Data records
^^^^
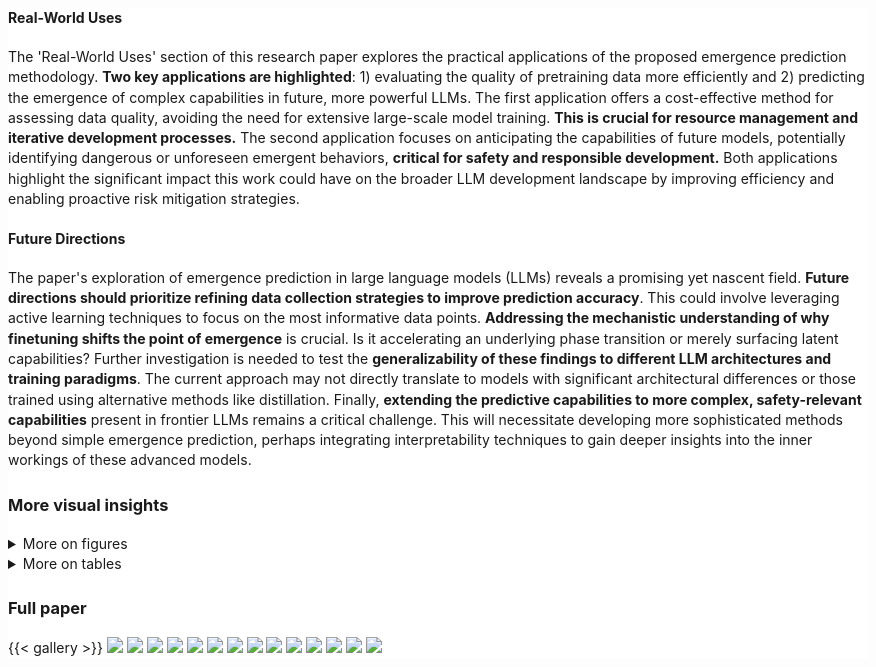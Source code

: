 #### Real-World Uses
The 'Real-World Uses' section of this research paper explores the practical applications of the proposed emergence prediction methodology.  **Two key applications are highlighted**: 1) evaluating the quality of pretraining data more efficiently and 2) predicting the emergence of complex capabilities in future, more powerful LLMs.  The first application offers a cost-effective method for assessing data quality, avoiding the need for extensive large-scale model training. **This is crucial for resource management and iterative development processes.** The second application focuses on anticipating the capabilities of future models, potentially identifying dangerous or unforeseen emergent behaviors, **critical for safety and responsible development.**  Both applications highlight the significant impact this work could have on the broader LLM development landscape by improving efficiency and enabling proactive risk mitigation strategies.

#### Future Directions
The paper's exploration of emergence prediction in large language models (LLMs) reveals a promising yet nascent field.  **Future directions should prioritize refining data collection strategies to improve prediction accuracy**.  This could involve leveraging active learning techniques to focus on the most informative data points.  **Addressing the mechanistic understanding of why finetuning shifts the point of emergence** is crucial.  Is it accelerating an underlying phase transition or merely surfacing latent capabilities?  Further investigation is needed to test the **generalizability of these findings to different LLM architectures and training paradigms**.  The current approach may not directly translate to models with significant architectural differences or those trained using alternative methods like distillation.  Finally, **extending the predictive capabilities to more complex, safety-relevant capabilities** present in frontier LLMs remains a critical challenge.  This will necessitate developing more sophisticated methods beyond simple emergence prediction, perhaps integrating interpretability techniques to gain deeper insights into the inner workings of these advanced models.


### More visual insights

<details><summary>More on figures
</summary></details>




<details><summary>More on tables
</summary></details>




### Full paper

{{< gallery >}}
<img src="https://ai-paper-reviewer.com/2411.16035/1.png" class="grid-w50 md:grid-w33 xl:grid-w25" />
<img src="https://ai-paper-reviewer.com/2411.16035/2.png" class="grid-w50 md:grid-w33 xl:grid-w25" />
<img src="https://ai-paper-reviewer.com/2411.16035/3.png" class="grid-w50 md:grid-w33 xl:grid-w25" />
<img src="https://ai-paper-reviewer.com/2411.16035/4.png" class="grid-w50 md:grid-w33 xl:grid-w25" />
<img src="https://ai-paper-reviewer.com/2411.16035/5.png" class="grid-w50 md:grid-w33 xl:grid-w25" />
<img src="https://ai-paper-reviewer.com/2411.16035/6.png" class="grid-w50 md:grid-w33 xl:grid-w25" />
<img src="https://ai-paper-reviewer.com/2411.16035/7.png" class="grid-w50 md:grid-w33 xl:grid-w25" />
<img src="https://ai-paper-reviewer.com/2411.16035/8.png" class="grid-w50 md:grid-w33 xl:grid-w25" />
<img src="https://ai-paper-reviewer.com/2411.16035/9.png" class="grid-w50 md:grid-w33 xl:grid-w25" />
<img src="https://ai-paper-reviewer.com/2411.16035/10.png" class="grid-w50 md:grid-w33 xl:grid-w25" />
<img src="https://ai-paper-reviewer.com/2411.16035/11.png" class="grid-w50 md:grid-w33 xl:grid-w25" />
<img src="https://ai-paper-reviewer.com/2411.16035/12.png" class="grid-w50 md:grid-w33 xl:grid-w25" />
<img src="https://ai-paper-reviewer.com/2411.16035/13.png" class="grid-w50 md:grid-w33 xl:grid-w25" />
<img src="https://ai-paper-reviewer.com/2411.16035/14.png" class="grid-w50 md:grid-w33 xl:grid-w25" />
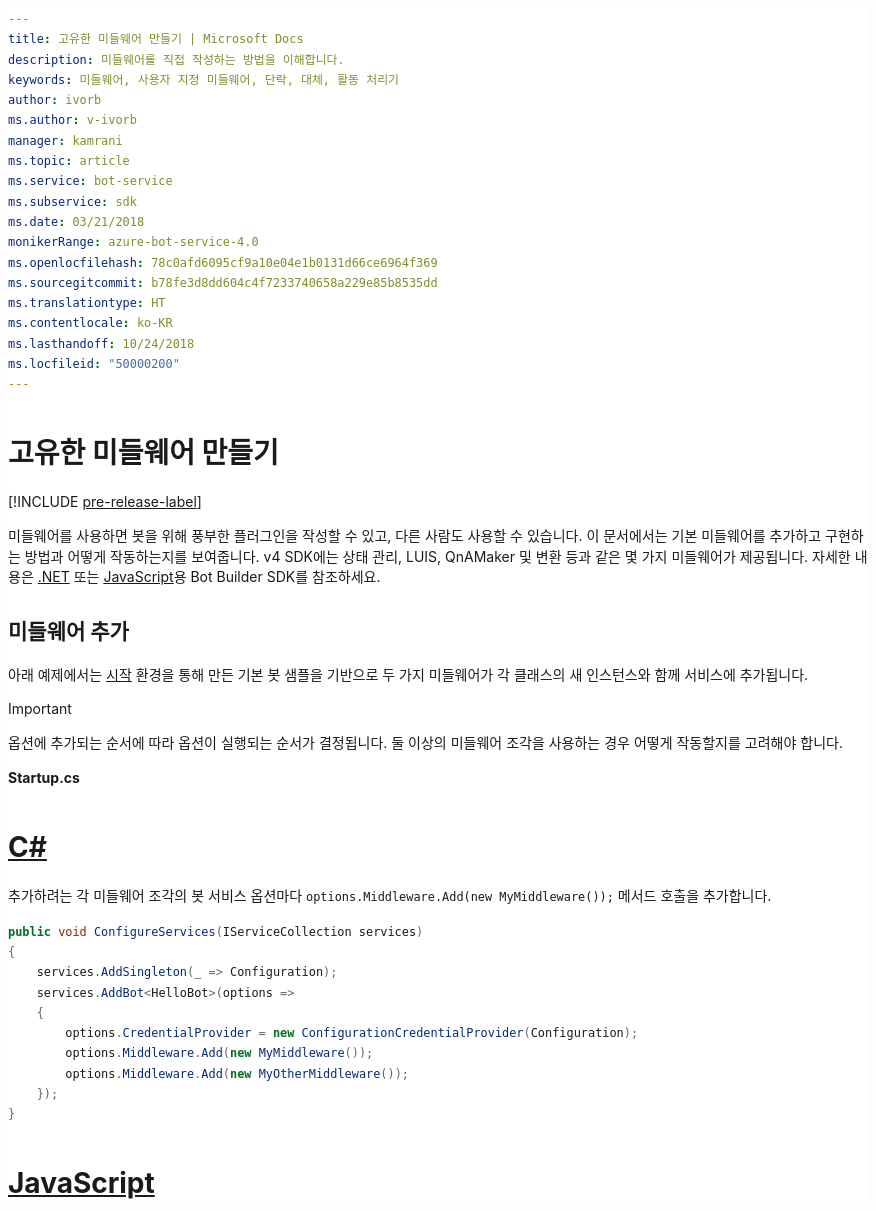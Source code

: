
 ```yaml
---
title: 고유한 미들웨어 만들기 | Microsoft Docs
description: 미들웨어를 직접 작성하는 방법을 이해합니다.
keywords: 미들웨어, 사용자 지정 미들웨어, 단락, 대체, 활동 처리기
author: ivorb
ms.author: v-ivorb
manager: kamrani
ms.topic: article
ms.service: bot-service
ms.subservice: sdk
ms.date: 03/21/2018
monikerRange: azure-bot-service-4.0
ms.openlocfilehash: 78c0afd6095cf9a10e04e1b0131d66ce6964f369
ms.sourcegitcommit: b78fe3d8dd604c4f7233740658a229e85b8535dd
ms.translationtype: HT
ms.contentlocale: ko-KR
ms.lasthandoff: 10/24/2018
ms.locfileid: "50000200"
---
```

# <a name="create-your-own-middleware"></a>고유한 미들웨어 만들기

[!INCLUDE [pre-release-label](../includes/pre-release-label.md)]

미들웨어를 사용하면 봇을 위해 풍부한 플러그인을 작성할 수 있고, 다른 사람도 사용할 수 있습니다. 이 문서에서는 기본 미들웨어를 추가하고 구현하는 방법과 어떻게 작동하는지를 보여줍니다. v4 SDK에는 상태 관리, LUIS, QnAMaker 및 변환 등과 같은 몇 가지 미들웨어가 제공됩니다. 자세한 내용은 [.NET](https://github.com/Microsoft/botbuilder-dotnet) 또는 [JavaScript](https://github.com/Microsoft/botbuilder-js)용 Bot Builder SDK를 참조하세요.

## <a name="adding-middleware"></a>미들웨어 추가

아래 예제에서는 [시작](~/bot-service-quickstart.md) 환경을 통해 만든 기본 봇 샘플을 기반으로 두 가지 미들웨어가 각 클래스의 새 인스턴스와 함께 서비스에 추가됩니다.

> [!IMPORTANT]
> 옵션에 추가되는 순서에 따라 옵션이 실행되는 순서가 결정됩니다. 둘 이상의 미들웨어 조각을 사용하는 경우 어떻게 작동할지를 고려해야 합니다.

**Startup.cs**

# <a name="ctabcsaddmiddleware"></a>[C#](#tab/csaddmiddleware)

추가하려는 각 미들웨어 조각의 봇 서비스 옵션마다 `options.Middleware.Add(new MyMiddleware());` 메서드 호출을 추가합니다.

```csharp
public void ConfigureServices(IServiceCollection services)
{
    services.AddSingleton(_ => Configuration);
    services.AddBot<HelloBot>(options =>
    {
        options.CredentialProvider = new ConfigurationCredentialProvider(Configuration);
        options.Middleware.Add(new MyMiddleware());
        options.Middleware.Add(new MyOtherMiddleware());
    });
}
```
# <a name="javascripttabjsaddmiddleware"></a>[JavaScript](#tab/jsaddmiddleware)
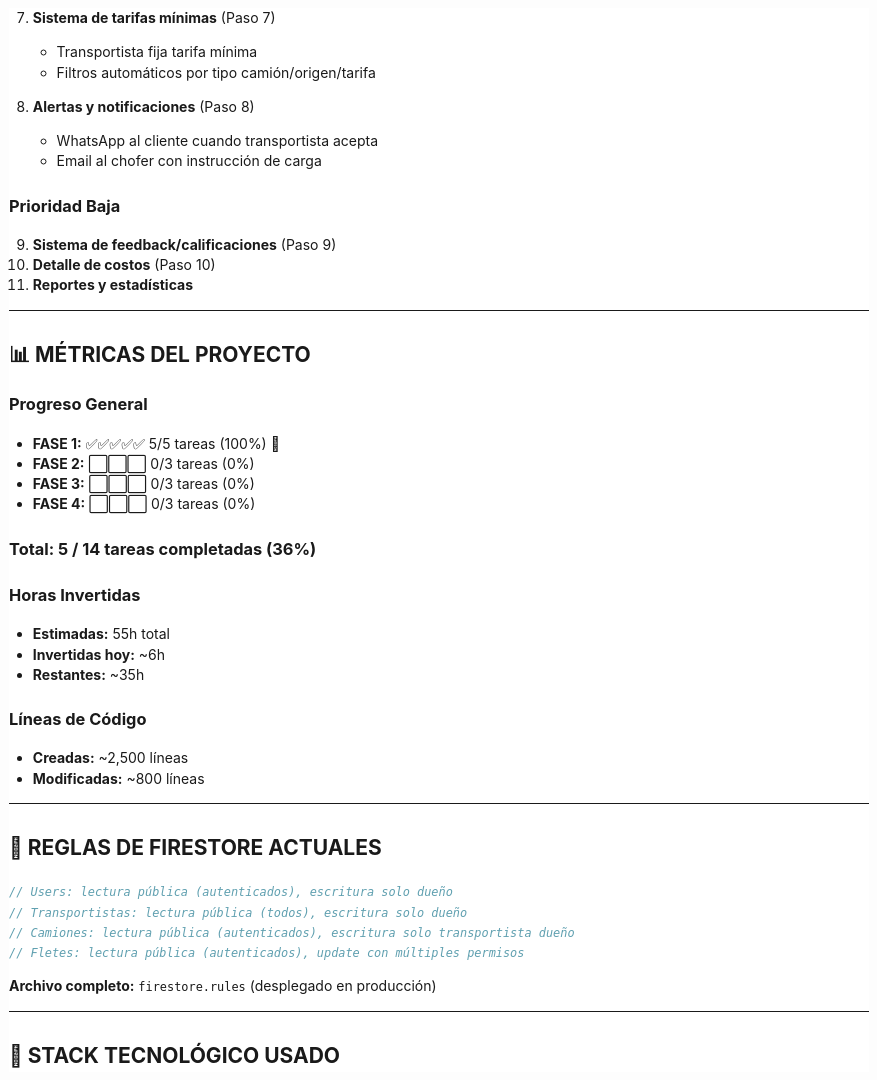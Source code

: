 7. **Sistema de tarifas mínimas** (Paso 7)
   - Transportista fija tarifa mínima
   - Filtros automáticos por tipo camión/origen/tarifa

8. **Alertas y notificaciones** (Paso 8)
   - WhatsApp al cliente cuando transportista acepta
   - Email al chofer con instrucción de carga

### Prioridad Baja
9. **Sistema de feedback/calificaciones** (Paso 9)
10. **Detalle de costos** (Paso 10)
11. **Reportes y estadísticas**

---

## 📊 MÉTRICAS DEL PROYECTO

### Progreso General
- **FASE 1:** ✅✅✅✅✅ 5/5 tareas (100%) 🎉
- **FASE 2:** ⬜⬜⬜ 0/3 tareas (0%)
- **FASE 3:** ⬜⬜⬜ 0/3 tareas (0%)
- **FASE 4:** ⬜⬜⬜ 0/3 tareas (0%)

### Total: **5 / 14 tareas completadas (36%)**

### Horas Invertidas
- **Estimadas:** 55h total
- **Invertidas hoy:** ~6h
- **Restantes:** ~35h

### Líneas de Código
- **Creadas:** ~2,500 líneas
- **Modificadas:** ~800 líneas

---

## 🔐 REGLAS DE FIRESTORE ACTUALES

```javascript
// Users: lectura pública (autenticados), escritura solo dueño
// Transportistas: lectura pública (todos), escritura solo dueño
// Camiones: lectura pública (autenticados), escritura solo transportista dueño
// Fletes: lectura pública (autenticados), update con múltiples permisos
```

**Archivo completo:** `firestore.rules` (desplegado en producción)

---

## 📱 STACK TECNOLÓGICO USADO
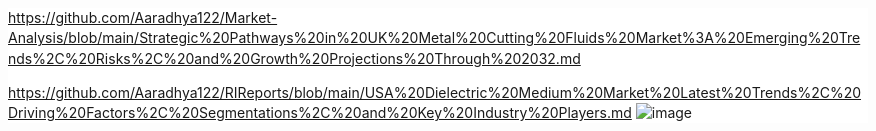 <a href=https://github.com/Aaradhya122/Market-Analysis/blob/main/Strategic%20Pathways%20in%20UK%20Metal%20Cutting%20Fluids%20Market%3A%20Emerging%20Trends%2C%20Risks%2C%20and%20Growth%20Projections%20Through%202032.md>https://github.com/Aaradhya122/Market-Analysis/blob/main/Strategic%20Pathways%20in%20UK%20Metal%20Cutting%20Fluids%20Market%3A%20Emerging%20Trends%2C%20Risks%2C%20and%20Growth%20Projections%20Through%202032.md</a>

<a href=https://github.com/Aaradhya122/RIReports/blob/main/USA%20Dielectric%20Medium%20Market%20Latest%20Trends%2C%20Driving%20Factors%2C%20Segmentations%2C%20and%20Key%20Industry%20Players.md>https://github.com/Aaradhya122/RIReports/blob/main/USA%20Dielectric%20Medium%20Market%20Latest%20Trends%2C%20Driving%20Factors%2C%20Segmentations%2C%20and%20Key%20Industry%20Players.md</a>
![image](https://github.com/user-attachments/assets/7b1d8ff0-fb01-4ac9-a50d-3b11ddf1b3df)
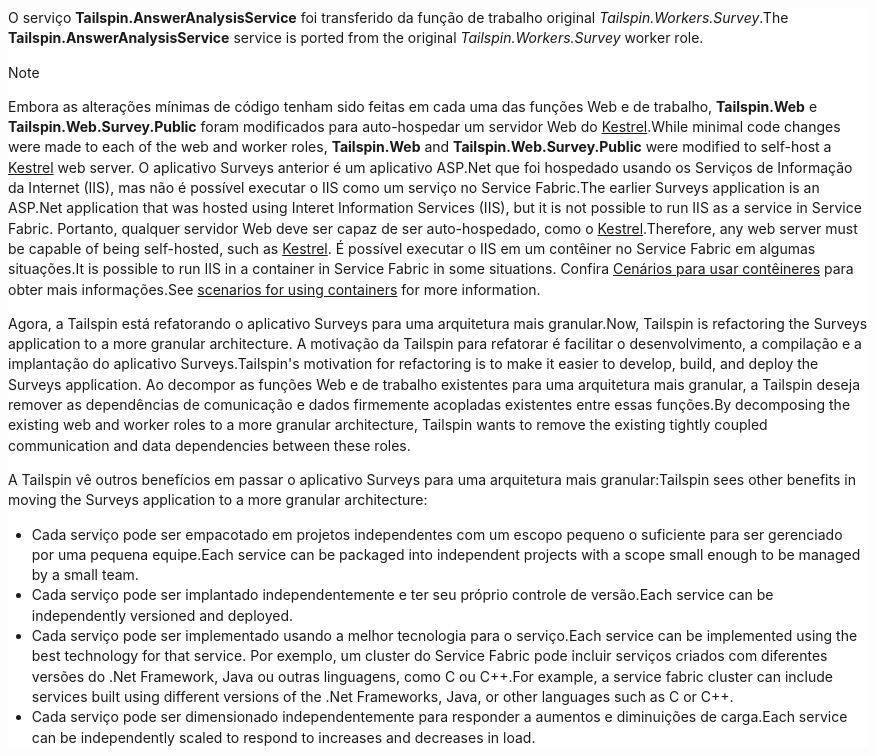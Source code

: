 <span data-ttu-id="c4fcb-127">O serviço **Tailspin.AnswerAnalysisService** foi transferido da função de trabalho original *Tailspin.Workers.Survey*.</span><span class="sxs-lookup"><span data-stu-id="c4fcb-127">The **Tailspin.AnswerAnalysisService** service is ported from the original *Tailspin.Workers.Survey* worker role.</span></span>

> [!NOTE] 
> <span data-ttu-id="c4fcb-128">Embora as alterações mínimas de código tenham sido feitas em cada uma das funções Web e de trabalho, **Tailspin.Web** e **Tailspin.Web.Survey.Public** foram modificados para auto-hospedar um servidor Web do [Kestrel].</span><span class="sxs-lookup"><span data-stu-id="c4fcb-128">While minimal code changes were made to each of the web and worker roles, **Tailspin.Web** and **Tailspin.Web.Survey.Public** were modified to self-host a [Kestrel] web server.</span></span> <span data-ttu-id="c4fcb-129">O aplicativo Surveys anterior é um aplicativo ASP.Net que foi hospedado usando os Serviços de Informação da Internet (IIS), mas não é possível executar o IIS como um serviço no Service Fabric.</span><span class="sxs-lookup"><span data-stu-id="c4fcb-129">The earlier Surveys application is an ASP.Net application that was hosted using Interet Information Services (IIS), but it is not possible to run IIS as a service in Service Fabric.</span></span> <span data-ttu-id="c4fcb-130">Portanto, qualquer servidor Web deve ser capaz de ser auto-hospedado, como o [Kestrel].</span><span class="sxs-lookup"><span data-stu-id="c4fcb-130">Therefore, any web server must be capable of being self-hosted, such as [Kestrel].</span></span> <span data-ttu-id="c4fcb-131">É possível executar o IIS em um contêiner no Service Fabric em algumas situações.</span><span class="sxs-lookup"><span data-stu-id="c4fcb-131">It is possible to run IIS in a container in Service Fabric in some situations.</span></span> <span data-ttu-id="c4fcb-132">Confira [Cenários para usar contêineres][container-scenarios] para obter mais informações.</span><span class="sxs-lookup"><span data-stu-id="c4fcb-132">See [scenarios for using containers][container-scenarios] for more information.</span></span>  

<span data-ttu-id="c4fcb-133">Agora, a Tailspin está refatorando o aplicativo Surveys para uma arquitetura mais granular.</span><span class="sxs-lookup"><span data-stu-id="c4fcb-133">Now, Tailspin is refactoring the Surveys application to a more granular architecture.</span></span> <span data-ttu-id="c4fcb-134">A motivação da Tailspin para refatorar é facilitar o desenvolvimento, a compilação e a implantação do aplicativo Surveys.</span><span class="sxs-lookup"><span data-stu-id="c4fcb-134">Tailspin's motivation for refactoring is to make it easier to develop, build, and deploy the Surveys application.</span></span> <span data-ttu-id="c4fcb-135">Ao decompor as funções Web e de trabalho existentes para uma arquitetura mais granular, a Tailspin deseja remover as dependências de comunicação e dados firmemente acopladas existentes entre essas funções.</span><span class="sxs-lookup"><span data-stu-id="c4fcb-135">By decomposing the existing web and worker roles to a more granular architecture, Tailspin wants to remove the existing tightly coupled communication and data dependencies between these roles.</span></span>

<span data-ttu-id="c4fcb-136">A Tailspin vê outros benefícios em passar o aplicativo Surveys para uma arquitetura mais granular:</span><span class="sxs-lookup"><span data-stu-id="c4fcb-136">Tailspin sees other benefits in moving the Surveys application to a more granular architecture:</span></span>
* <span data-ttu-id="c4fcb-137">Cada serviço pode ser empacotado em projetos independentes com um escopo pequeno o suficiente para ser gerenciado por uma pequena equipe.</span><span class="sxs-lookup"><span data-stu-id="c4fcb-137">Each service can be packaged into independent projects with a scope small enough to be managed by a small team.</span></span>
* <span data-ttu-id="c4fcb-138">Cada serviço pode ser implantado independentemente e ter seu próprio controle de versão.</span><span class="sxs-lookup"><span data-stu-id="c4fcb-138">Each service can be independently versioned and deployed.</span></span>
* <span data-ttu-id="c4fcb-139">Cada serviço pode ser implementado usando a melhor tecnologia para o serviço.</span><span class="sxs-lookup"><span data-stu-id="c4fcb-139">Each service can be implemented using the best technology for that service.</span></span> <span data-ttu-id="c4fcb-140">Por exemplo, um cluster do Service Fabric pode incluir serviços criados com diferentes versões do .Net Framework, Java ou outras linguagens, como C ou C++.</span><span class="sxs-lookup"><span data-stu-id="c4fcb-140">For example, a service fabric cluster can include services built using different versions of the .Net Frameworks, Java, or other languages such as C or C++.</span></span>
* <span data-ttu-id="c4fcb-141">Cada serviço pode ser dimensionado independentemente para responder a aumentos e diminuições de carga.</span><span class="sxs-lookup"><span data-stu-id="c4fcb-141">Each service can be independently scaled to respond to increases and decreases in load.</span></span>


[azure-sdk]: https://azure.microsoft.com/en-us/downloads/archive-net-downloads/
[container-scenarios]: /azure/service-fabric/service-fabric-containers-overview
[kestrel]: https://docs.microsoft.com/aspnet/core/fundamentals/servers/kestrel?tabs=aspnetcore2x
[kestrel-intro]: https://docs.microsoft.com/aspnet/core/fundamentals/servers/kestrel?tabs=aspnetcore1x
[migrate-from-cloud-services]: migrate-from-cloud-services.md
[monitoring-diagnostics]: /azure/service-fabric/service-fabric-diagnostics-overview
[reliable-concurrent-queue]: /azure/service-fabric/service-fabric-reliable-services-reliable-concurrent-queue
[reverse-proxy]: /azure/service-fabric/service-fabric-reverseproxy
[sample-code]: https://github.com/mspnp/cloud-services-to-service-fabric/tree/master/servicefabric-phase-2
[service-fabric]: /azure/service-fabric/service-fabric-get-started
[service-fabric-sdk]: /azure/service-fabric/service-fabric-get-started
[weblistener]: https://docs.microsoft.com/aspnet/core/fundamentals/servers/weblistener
^^^^
### Try it
Work through the data and report how many of its lines hold the word "started", giving only the figure.

### Task answer
2